3.1 Modèles perceptifs et trouble du spectre de l’autisme

3.1 Modèles perceptifs et trouble du spectre de l’autisme

Parmi les modèles les plus connus qui cherchent à expliquer le fonctionnement perceptif particulier rencontré chez les personnes avec un TSA nous pouvons citer le modèle de la malvoyance de l’é-motion (Gepner & Féron, 2009; Gepner, Lainé, & Tardif, 2010), le modèle de la faiblesse de la cohérence centrale (Weak central coherence) (Frith & Happé, 1994) et le modèle du surfonctionnement perceptuel9 (Mottron, Dawson, Soulières, Hubert, & Burack, 2006a, 2006b).

Bruno Gepner a développé le modèle de la malvoyance de l’é-motion basée sur les désordres du traitement temporospatial (DTTS) des flux multisensoriels et la disconnectivité –dissynchronie cérébrale multisystème (DDCM).
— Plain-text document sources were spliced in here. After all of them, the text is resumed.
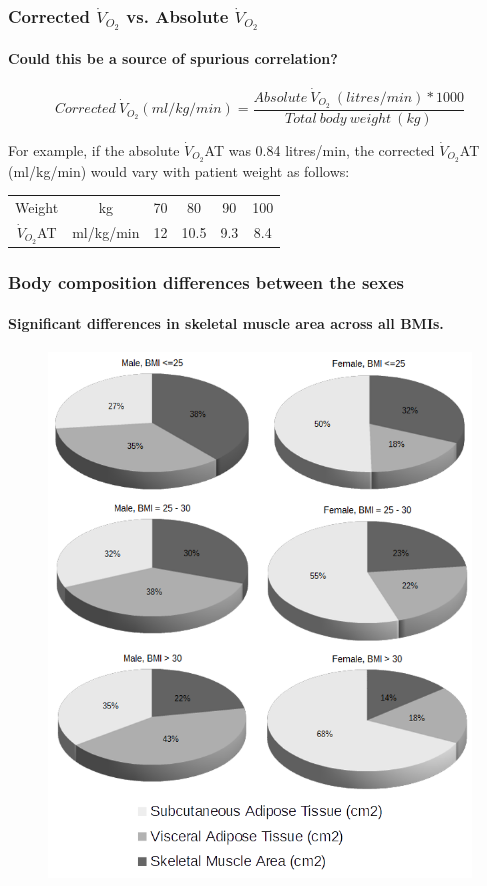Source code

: \documentclass[10pt]{beamer}
\begin{document}
\begin{frame}
	\frametitle{Corrected $\dot{V}_{O_2}$ vs. Absolute $\dot{V}_{O_2}$}
	\framesubtitle{Could this be a source of spurious correlation?}
	
	\[Corrected\ \dot{V}_{O_2} (ml/kg/min) = \frac{Absolute\ \dot{V}_{O_2}\ (litres/min) * 1000}{Total\ body\ weight\ (kg)}\]

	\vfill
\pause	
	For example, if the absolute $\dot{V}_{O_2}$AT was 0.84 litres/min, the corrected $\dot{V}_{O_2}$AT (ml/kg/min) would vary with patient weight as follows:
	
	\begin{table}
	\begin{tabular}{c c c c c c}
		     Weight       & kg        & 70 & 80   & 90  & 100 \\
		$\dot{V}_{O_2}$AT & ml/kg/min & 12 & 10.5 & 9.3 & 8.4
	\end{tabular}
	\end{table}


\end{frame}

\begin{frame}
	\frametitle{Body composition differences between the sexes}
	\framesubtitle{Significant differences in skeletal muscle area across all BMIs.}
	\begin{figure}
		\centering
		\includegraphics[height=0.95\textheight]{../Figures/bc_gender_bmi_pie}
		\label{fig:bc_gimp}
	\end{figure}
\end{frame}
\end{document}
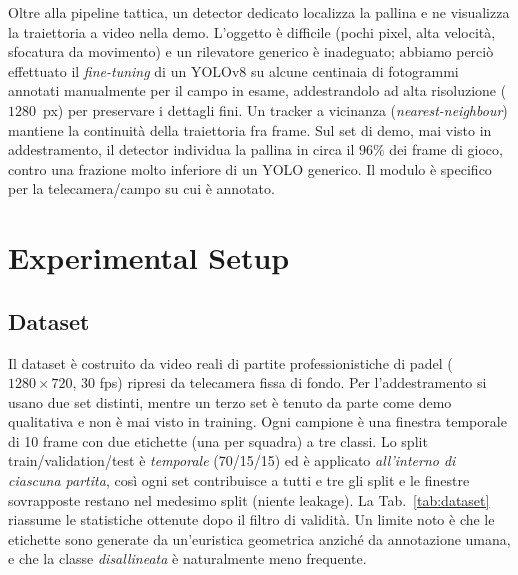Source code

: \documentclass[10pt,twocolumn,a4paper]{article}
\begin{document}
	Oltre alla pipeline tattica, un detector dedicato localizza la pallina e ne
	visualizza la traiettoria a video nella demo. L'oggetto è difficile (pochi
	pixel, alta velocità, sfocatura da movimento) e un rilevatore generico è
	inadeguato; abbiamo perciò effettuato il \emph{fine-tuning} di un YOLOv8 su
	alcune centinaia di fotogrammi annotati manualmente per il campo in esame,
	addestrandolo ad alta risoluzione ($1280$~px) per preservare i dettagli fini.
	Un tracker a vicinanza (\emph{nearest-neighbour}) mantiene la continuità della
	traiettoria fra frame. Sul set di demo, mai visto in addestramento, il detector
	individua la pallina in circa il $96\%$ dei frame di gioco, contro una frazione
	molto inferiore di un YOLO generico. Il modulo è specifico per la
	telecamera/campo su cui è annotato.

	\section{Experimental Setup}
	\label{sec:setup}

	\subsection{Dataset}

	Il dataset è costruito da video reali di partite professionistiche di padel
	($1280\times720$, 30 fps) ripresi da telecamera fissa di fondo. Per
	l'addestramento si usano due set distinti, mentre un terzo set è tenuto da
	parte come demo qualitativa e non è mai visto in training. Ogni campione è una
	finestra temporale di 10 frame con due etichette (una per squadra) a tre
	classi. Lo split train/validation/test è \emph{temporale} (70/15/15) ed è
	applicato \emph{all'interno di ciascuna partita}, così ogni set contribuisce a
	tutti e tre gli split e le finestre sovrapposte restano nel medesimo split
	(niente leakage). La Tab.~\ref{tab:dataset} riassume le statistiche ottenute
	dopo il filtro di validità. Un limite noto è che le etichette sono generate da
	un'euristica geometrica anziché da annotazione umana, e che la classe
	\emph{disallineata} è naturalmente meno frequente.
\end{document}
Ce modèle suppose, en résumé, que le cerveau des personnes avec un TSA est affecté de désordres du traitement temporospatial des stimuli sensoriels (plus particulièrement visuels et auditifs) (cf. figure 4). Le monde est trop rapide pour que l’enfant puisse en percevoir tous les mouvements. Ces désordres seraient à l’origine des dysfonctionnements comportementaux, moteurs et cognitifs observés dans le TSA. Bruno Gepner et son équipe ont, du reste, développé un logiciel, le Logiral©, qui permet de ralentir les vidéos (sons et images) afin d’aider les enfants avec un TSA à mieux les comprendre. Ce modèle axé sur les déficits et de façon majeure sur le traitement de stimuli en mouvement nous semble difficile à appliquer dans notre situation de recherche. En effet, nous cherchons à comprendre comment l’enfant évalue des stimuli alimentaires statiques.

Un second modèle très connu est celui de la faiblesse de la cohérence centrale (Weak central coherence) (Frith & Happé, 1994) qui postulait à l’origine un traitement morcelé des informations locales avec une difficulté à donner du sens à ces informations par un traitement global. Avec le temps, les auteures ont revu leur modèle et proposent que le fonctionnement local supérieur soit considéré comme un biais plutôt que comme un déficit (Happé & Frith, 2006) rapprochant leur modèle de celui du surfonctionnement perceptuel (Mottron et al., 2006a, 2006b).

9Nous avons gardé le terme perceptuel utilisé par Laurent Mottron (2006b) quand nous nous référons à ses publications. Ce terme est à comprendre comme un anglicisme de perceptif.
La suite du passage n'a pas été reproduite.